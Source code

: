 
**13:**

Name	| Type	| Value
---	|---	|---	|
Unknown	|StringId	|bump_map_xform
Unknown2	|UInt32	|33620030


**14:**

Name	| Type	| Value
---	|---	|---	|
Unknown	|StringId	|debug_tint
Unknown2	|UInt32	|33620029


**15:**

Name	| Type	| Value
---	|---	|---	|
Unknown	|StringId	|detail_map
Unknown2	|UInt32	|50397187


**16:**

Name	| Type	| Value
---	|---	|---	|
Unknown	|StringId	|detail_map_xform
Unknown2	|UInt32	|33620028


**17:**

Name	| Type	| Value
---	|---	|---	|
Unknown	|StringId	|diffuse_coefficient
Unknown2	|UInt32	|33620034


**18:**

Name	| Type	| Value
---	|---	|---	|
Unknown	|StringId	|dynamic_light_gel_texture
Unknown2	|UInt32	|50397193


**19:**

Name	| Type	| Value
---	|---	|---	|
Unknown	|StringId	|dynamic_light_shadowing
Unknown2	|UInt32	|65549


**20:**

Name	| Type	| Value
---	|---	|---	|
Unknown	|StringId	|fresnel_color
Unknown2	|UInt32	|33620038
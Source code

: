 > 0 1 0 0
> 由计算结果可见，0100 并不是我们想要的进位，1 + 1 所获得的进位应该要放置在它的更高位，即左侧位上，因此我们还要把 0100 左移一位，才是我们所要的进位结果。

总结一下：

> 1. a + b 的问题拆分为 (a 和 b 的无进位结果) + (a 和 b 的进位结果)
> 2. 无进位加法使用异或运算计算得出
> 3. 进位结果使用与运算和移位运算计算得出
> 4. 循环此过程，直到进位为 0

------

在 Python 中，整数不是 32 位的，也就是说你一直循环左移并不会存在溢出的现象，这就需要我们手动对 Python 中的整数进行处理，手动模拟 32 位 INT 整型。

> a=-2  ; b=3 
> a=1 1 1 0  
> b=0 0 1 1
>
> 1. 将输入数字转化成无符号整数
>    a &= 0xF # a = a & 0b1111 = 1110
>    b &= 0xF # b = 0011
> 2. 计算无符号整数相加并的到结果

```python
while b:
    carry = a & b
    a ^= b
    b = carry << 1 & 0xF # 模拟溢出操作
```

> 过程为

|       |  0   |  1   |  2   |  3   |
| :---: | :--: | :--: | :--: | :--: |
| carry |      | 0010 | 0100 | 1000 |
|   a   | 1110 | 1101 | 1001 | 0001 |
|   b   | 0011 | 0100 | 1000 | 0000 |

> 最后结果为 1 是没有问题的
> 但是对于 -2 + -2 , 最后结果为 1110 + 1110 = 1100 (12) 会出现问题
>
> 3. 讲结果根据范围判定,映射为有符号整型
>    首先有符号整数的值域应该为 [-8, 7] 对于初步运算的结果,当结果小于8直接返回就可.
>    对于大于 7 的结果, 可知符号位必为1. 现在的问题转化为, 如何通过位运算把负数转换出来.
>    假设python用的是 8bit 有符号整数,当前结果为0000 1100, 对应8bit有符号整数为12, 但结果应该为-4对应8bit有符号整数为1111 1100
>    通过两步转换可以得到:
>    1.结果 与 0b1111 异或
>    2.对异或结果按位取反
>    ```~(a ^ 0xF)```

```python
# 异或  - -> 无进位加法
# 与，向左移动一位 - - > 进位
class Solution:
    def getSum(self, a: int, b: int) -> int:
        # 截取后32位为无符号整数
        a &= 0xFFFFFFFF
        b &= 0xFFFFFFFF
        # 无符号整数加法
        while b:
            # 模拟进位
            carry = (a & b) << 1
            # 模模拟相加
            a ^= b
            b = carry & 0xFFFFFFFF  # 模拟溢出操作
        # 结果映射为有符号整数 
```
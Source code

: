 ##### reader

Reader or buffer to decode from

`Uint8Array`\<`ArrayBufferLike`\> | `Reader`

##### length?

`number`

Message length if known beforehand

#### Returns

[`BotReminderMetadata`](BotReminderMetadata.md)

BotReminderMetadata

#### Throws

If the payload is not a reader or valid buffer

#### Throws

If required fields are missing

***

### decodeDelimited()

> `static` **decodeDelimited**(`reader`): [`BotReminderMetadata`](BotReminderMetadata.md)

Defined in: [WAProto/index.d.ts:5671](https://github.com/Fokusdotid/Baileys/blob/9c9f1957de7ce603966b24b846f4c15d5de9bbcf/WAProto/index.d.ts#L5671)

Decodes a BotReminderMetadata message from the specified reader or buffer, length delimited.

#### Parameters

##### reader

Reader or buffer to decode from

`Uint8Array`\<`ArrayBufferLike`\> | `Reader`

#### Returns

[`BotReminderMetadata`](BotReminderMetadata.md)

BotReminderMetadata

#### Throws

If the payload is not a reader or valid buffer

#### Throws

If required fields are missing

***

## TASK REQUIREMENTS
Give all of the lines above again, exactly as they are.

## FINAL ANSWER
Source code

: 
**13:**

Name	| Type	| Value
---	|---	|---	|
Unknown	|StringId	|bump_map_xform
Unknown2	|UInt32	|33620030


**14:**

Name	| Type	| Value
---	|---	|---	|
Unknown	|StringId	|debug_tint
Unknown2	|UInt32	|33620029


**15:**

Name	| Type	| Value
---	|---	|---	|
Unknown	|StringId	|detail_map
Unknown2	|UInt32	|50397187


**16:**

Name	| Type	| Value
---	|---	|---	|
Unknown	|StringId	|detail_map_xform
Unknown2	|UInt32	|33620028


**17:**

Name	| Type	| Value
---	|---	|---	|
Unknown	|StringId	|diffuse_coefficient
Unknown2	|UInt32	|33620034


**18:**

Name	| Type	| Value
---	|---	|---	|
Unknown	|StringId	|dynamic_light_gel_texture
Unknown2	|UInt32	|50397193


**19:**

Name	| Type	| Value
---	|---	|---	|
Unknown	|StringId	|dynamic_light_shadowing
Unknown2	|UInt32	|65549


**20:**

Name	| Type	| Value
---	|---	|---	|
Unknown	|StringId	|fresnel_color
Unknown2	|UInt32	|33620038
Source code

: > 0 1 0 0
> 由计算结果可见，0100 并不是我们想要的进位，1 + 1 所获得的进位应该要放置在它的更高位，即左侧位上，因此我们还要把 0100 左移一位，才是我们所要的进位结果。

总结一下：

> 1. a + b 的问题拆分为 (a 和 b 的无进位结果) + (a 和 b 的进位结果)
> 2. 无进位加法使用异或运算计算得出
> 3. 进位结果使用与运算和移位运算计算得出
> 4. 循环此过程，直到进位为 0

------

在 Python 中，整数不是 32 位的，也就是说你一直循环左移并不会存在溢出的现象，这就需要我们手动对 Python 中的整数进行处理，手动模拟 32 位 INT 整型。

> a=-2  ; b=3 
> a=1 1 1 0  
> b=0 0 1 1
>
> 1. 将输入数字转化成无符号整数
>    a &= 0xF # a = a & 0b1111 = 1110
>    b &= 0xF # b = 0011
> 2. 计算无符号整数相加并的到结果

```python
while b:
    carry = a & b
    a ^= b
    b = carry << 1 & 0xF # 模拟溢出操作
```

> 过程为

|       |  0   |  1   |  2   |  3   |
| :---: | :--: | :--: | :--: | :--: |
| carry |      | 0010 | 0100 | 1000 |
|   a   | 1110 | 1101 | 1001 | 0001 |
|   b   | 0011 | 0100 | 1000 | 0000 |

> 最后结果为 1 是没有问题的
> 但是对于 -2 + -2 , 最后结果为 1110 + 1110 = 1100 (12) 会出现问题
>
> 3. 讲结果根据范围判定,映射为有符号整型
>    首先有符号整数的值域应该为 [-8, 7] 对于初步运算的结果,当结果小于8直接返回就可.
>    对于大于 7 的结果, 可知符号位必为1. 现在的问题转化为, 如何通过位运算把负数转换出来.
>    假设python用的是 8bit 有符号整数,当前结果为0000 1100, 对应8bit有符号整数为12, 但结果应该为-4对应8bit有符号整数为1111 1100
>    通过两步转换可以得到:
>    1.结果 与 0b1111 异或
>    2.对异或结果按位取反
>    ```~(a ^ 0xF)```

```python
# 异或  - -> 无进位加法
# 与，向左移动一位 - - > 进位
class Solution:
    def getSum(self, a: int, b: int) -> int:
        # 截取后32位为无符号整数
        a &= 0xFFFFFFFF
        b &= 0xFFFFFFFF
        # 无符号整数加法
        while b:
            # 模拟进位
            carry = (a & b) << 1
            # 模模拟相加
            a ^= b
            b = carry & 0xFFFFFFFF  # 模拟溢出操作
        # 结果映射为有符号整数 
```
Source code

: ##### reader

Reader or buffer to decode from

`Uint8Array`\<`ArrayBufferLike`\> | `Reader`

##### length?

`number`

Message length if known beforehand

#### Returns

[`BotReminderMetadata`](BotReminderMetadata.md)

BotReminderMetadata

#### Throws

If the payload is not a reader or valid buffer

#### Throws

If required fields are missing

***

### decodeDelimited()

> `static` **decodeDelimited**(`reader`): [`BotReminderMetadata`](BotReminderMetadata.md)

Defined in: [WAProto/index.d.ts:5671](https://github.com/Fokusdotid/Baileys/blob/9c9f1957de7ce603966b24b846f4c15d5de9bbcf/WAProto/index.d.ts#L5671)

Decodes a BotReminderMetadata message from the specified reader or buffer, length delimited.

#### Parameters

##### reader

Reader or buffer to decode from

`Uint8Array`\<`ArrayBufferLike`\> | `Reader`

#### Returns

[`BotReminderMetadata`](BotReminderMetadata.md)

BotReminderMetadata

#### Throws

If the payload is not a reader or valid buffer

#### Throws

If required fields are missing

***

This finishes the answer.